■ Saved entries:

*** Begin section ***

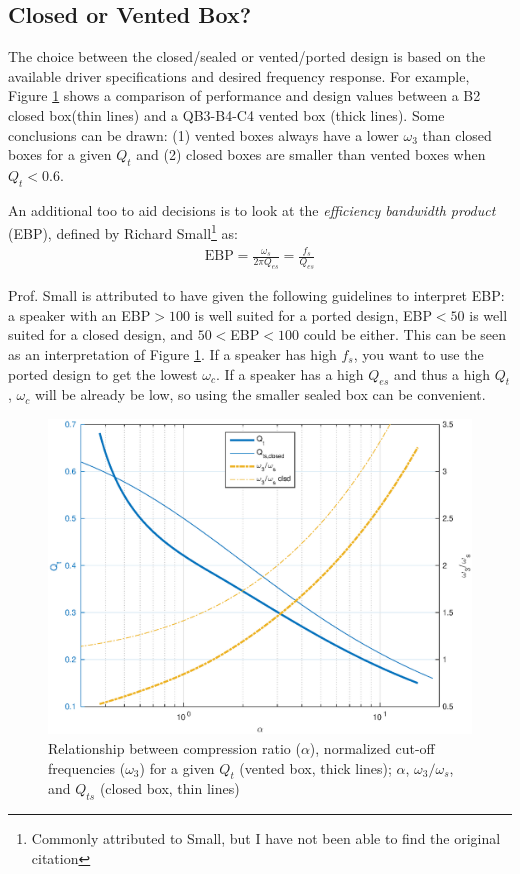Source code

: \documentclass[10pt]{book}
\begin{document}
\subsection{Closed or Vented Box?}
The choice between the closed/sealed or vented/ported design is based on the available driver specifications and desired frequency response. For example, Figure \ref{fig:sealed_vs_ported_design} shows a comparison of performance and design values between a B2 closed box(thin lines) and a QB3-B4-C4 vented box (thick lines). Some conclusions can be drawn: (1) vented boxes always have a lower $\omega_3$ than closed boxes for a given $Q_t$ and (2) closed boxes are smaller than vented boxes when $Q_t<0.6$.



An additional too to aid decisions is to look at the \textit{efficiency bandwidth product} (EBP), defined by Richard Small\footnote{Commonly attributed to Small, but I have not been able to find the original citation} as:
\begin{align}
\mbox{EBP}=\frac{\omega_s}{2\pi Q_{es}}=\frac{f_s}{Q_{es}}
\end{align}

Prof. Small is attributed to have given the following guidelines to interpret EBP: a speaker with an EBP$>100$ is well suited for a ported design, EBP$<50$ is well suited for a closed design, and $50<$EBP$<100$ could be either. This can be seen as an interpretation of Figure \ref{fig:sealed_vs_ported_design}. If a speaker has high $f_s$, you want to use the ported design to get the lowest $\omega_c$. If a speaker has a high $Q_{es}$ and thus a high $Q_t$, $\omega_c$ will be already be low, so using the smaller sealed box can be convenient.



\begin{figure}
\centering
\includegraphics[width=.75\textwidth]{matlab/sealed_vs_ported_design.eps}
\caption{Relationship between compression ratio ($\alpha$), normalized cut-off frequencies ($\omega_3$) for a given $Q_t$ (vented box, thick lines); $\alpha$, $\omega_3/\omega_s$, and $Q_{ts}$ (closed box, thin lines)}\label{fig:sealed_vs_ported_design}
\end{figure}
\end{document}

*** End section ***

■ Work order: Retype each line above exactly and leave out any picture.

■ Written answer:
Source code

: \documentclass[10pt]{book}
\begin{document}
\subsection{Closed or Vented Box?}
The choice between the closed/sealed or vented/ported design is based on the available driver specifications and desired frequency response. For example, Figure \ref{fig:sealed_vs_ported_design} shows a comparison of performance and design values between a B2 closed box(thin lines) and a QB3-B4-C4 vented box (thick lines). Some conclusions can be drawn: (1) vented boxes always have a lower $\omega_3$ than closed boxes for a given $Q_t$ and (2) closed boxes are smaller than vented boxes when $Q_t<0.6$.



An additional too to aid decisions is to look at the \textit{efficiency bandwidth product} (EBP), defined by Richard Small\footnote{Commonly attributed to Small, but I have not been able to find the original citation} as:
\begin{align}
\mbox{EBP}=\frac{\omega_s}{2\pi Q_{es}}=\frac{f_s}{Q_{es}}
\end{align}

Prof. Small is attributed to have given the following guidelines to interpret EBP: a speaker with an EBP$>100$ is well suited for a ported design, EBP$<50$ is well suited for a closed design, and $50<$EBP$<100$ could be either. This can be seen as an interpretation of Figure \ref{fig:sealed_vs_ported_design}. If a speaker has high $f_s$, you want to use the ported design to get the lowest $\omega_c$. If a speaker has a high $Q_{es}$ and thus a high $Q_t$, $\omega_c$ will be already be low, so using the smaller sealed box can be convenient.



\begin{figure}
\centering
\includegraphics[width=.75\textwidth]{matlab/sealed_vs_ported_design.eps}
\caption{Relationship between compression ratio ($\alpha$), normalized cut-off frequencies ($\omega_3$) for a given $Q_t$ (vented box, thick lines); $\alpha$, $\omega_3/\omega_s$, and $Q_{ts}$ (closed box, thin lines)}\label{fig:sealed_vs_ported_design}
\end{figure}
\end{document}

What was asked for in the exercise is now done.